NOVA PRESCRIÇÃO EM MATÉRIA TRABALHISTA

Amigos, embora editada a súmula vinculante no ano de 2014 em matéria prescricional trabalhista relativa a anotação em CTPS e exigência de recolhimentos fundiários, penso que muitos colegas desconhecem essa decisão que é do STF em nova interpretação da CLT sobre o assunto, por isso mesmo, tanto para estudantes de Direito quanto advogados, entendo ser importante conhecer dessa matéria, que trago abaixo:

"O Plenário do Supremo Tribunal Federal (STF) declarou a inconstitucionalidade das normas que previam prazo prescricional de 30 anos para ações relativas a valores não depositados no Fundo de Garantia do Tempo de Serviço (FGTS). O entendimento é o de que o FGTS está expressamente definido na Constituição da República (artigo 7º, inciso III) como direito dos trabalhadores urbanos e rurais e, portanto, deve se sujeitar à prescrição trabalhista, de cinco anos.
A decisão foi tomada na sessão plenária do STF de quinta-feira (13), no julgamento do recurso extraordinário com agravo (ARE) 709212, com repercussão geral reconhecida. Até então, o STF adotava a prescrição trintenária. O novo entendimento se aplicará a todas as ações que tratam da mesma matéria.

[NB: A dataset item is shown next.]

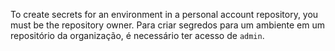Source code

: To create secrets for an environment in a personal account repository, you must be the repository owner. Para criar segredos para um ambiente em um repositório da organização, é necessário ter acesso de `admin`.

O processo foi levado ao STF pelo Banco do Brasil, condenado pela Justiça do Trabalho da 10ª Região (DF) a recolher o FGTS de uma bancária no período em que ela trabalhou no exterior. O caso chegou ao Tribunal Superior do Trabalho, mas a Oitava Turma não conheceu do recurso do banco por entender que a condenação estava de acordo com a Súmula 362 do TST, que estabelece a prescrição de 30 anos para o direito de reclamar o não recolhimento da contribuição para o fundo, observado o prazo de dois anos após o término do contrato de trabalho.
No recurso ao STF, o BB defendeu a não aplicação da prescrição trintenária para a cobrança do FGTS, com o fundamento de que o direito deriva do vínculo de emprego e, portanto, deveria estar sujeito ao prazo prescricional de cinco anos previsto no artigo 7º, inciso XXIX, da Constituição.
O relator do ARE 70912, ministro Gilmar Mendes, assinalou que o artigo 7º, inciso III, da Constituição prevê expressamente o FGTS como um direito dos trabalhadores urbanos e rurais, e que o inciso XXIX fixa a prescrição quinquenal para os créditos resultantes das relações de trabalho. Assim, se a Constituição regula a matéria, a lei ordinária não poderia tratar o tema de outra forma.  
De acordo com o ministro, o prazo prescricional de 30 anos do artigo 23 da Lei 8.036/1990 e do artigo 55 do Decreto 99.684/1990, que regulamentam o FGTS está "em descompasso com a literalidade do texto constitucional e atenta contra a necessidade de certeza e estabilidade nas relações jurídicas".
Os ministros Rosa Weber e Teori Zavascki votaram pela validade da prescrição trintenária, e ficaram vencidos.
Modulação
Para os casos cujo termo inicial da prescrição – ou seja, a ausência de depósito no FGTS – ocorra após a data do julgamento, aplica-se, desde logo, o prazo de cinco anos. Para aqueles em que o prazo prescricional já esteja em curso, aplica-se o que ocorrer primeiro: 30 anos, contados do termo inicial, ou cinco anos, a partir do julgamento."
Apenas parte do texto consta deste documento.